1. Get motivated. Clutter clearing can be physically and emotionally exhausting, so now is the time to gear up and fuel your motivation. Tear out images from magazines, or create an ideabook on that you can refer back to when inspiration flags.

If you enjoy keeping a journal, here are a few questions you might like to ponder over a mug of hot tea before getting started:

  • How would clearing the clutter from my home make life easier?
  • What will be the most challenging area to work on?
  • In three words, how would you like your home to feel when this is done?
  • My intention for this project is: _____

More: 39 Ways to Organize Your Stuff

2. Pick the low-hanging fruit first. Get started on the right foot by making a quick sweep of your whole house, pulling out the obvious clutter. This includes items going to the trash or recycling, things you have been meaning to return to other people, and other things you know you want to be rid of.

This step is meant to be easy and lightning fast. Put on upbeat music, grab a few bags or bins, and set a timer for 15 minutes. I am always amazed at how much better my home feels after a short clutter-busting spree!

3. Pretend a camera crew is coming over. This is a fun little mental trick to play: Imagine that your favorite home design magazine is sending a full camera crew over to photograph your house for the cover story. What would you hide? How would you change your furniture arrangements or displays? Once you have made a room "camera ready," consider making some of the changes permanent.

4. Repeat after me: less is more! If you find yourself using "But I might need this one day... !" as an excuse, this step is for you. Be honest. Do you really need two dozen ratty old towels, or will four nice fluffy ones for your family and two extras for guests do? When you winnow down to what is truly needed, loved, and used, you will begin to find cupboards and shelves opening up and daily tasks becoming a little easier.

5. Separate emotional clutter from the gems. I am not going to tell you to get rid of Grandma's wedding dress or those bins full of your child's artwork. The point here is to be intentional about what you are saving and why. Items that you want to be able to pass down to your children should be stored properly to avoid damage, while other mementos could be put on display where you can appreciate them on a daily basis. 

On the other hand, beware of memorabilia that carries negative emotions, like photos of exes, gifts you feel guilty for hating, and diaries from really low points in your life. Out they go! There, doesn't that feel good?

6. Curate your collections. Collections can be wonderfully creative additions to your home, but they have a tendency to get out of hand and lose their impact. The solution is twofold: curate with purpose, and create intentional displays. By narrowing down the focus of your collection — white ironstone, say, or plates featuring birds — you can create a more interesting and cohesive collection. 

Then, find one location where you can fit all of the pieces in one display for maximum impact. Still have too much? Try selling a few pieces on eBay or locally.

7. Make your bedroom a sanctuary. As the least public room in the house, it is all too easy to let the bedroom become neglected. Piles of dirty laundry on the floor, unread magazines spilling out of the bedside tables, dust bunnies, shopping bags, children's toys, you name it, it ends up here.
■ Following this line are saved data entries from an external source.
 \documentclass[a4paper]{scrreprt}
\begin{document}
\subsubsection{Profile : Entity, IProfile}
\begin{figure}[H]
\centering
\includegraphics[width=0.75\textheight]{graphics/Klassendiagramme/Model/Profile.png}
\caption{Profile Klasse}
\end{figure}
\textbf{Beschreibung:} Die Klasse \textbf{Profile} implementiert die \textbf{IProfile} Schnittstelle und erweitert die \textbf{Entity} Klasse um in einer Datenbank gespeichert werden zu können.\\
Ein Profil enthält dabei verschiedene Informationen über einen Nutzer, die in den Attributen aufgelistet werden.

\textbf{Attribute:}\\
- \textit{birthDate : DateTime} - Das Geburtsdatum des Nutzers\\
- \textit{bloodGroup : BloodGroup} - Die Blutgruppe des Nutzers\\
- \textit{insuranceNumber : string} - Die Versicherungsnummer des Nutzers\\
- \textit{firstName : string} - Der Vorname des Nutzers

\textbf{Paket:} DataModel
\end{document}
Which is a shame, because having a tranquil bedroom can promote restful sleep and help reduce the stress of busy days — something we all can use, right? 
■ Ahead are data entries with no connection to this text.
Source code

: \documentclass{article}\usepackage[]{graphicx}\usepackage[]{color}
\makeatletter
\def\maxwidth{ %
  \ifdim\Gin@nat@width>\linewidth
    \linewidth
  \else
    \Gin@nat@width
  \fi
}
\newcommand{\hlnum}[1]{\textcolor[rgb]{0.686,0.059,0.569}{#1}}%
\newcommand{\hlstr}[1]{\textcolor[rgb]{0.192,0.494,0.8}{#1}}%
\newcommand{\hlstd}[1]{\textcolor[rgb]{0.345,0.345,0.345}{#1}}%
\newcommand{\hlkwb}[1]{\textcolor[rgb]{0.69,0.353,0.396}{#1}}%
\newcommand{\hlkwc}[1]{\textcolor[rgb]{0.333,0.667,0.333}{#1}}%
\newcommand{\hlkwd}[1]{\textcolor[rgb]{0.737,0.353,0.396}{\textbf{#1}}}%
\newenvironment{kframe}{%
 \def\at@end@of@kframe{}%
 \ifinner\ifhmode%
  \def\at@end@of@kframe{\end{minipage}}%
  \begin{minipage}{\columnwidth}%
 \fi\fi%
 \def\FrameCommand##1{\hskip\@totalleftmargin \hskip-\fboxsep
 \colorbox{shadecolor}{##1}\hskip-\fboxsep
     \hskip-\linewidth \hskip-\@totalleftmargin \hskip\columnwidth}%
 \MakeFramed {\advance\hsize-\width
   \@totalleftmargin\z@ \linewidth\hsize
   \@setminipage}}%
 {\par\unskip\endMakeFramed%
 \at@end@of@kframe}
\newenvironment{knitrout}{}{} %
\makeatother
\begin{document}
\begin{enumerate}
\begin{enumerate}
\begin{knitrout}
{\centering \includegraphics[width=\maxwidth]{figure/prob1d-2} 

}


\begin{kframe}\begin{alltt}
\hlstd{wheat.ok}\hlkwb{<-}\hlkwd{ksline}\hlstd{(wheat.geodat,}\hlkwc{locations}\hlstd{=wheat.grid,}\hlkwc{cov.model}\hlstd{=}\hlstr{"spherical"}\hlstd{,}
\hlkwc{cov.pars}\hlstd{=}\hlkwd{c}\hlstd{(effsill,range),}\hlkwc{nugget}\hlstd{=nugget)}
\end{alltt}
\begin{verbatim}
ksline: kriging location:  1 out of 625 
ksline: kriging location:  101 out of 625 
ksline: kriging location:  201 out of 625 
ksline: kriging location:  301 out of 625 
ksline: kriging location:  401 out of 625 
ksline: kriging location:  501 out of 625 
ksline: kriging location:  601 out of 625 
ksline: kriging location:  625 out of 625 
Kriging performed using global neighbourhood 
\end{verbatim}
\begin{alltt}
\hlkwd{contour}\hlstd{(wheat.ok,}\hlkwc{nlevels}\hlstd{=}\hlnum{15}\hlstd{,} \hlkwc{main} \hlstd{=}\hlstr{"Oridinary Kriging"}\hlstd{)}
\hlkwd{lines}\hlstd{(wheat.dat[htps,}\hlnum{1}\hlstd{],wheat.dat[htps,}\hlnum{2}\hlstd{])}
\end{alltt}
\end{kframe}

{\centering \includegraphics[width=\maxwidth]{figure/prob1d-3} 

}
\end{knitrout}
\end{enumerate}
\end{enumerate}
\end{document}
The good news is, while other rooms may be difficult to pare down because they must perform so many functions, the bedroom is pretty simple. All you really need are the essentials: nice bedding, lighting, a hamper, alarm clock, and perhaps a scented candle or small vase of flowers. I'm going to take my own advice this weekend and spruce up my bedroom!

8. Give frequently used items pride of place. As you move through each room, think about which tools you reach for most often and try to put these items within easy reach. Place your favorite long-handled wooden spoons in a crock on your counter top and a pot of fresh herbs in a sunny window near the stove. I am constantly surprised at the beauty in useful objects, artfully displayed.

9. Involve the whole family. Sigh. Not so easy, but so important! Encourage children to fill a box with old toys and clothes to bring to a children's charity. If it seems difficult, try timing the big giveaway before a birthday or major holiday when new toys will be rolling in. Once you have purged your home, set up new systems in key areas used by all. Baskets and hooks in the entryway or mudroom and bins at the foot of the stairs would be great places to start.

10. Maintain your space. Think about instituting a "One In, One Out" policy in your household. By letting something go each time you bring in something new, you can easily stay on top of the clutter in your home before it reaches epic proportions. For instance, if you purchase a new pair of sneakers, toss out an old pair; when you buy a new book, choose one you've read to donate to your local library. 

Similar to caring for a garden, doing a little each day or week will help your home flourish.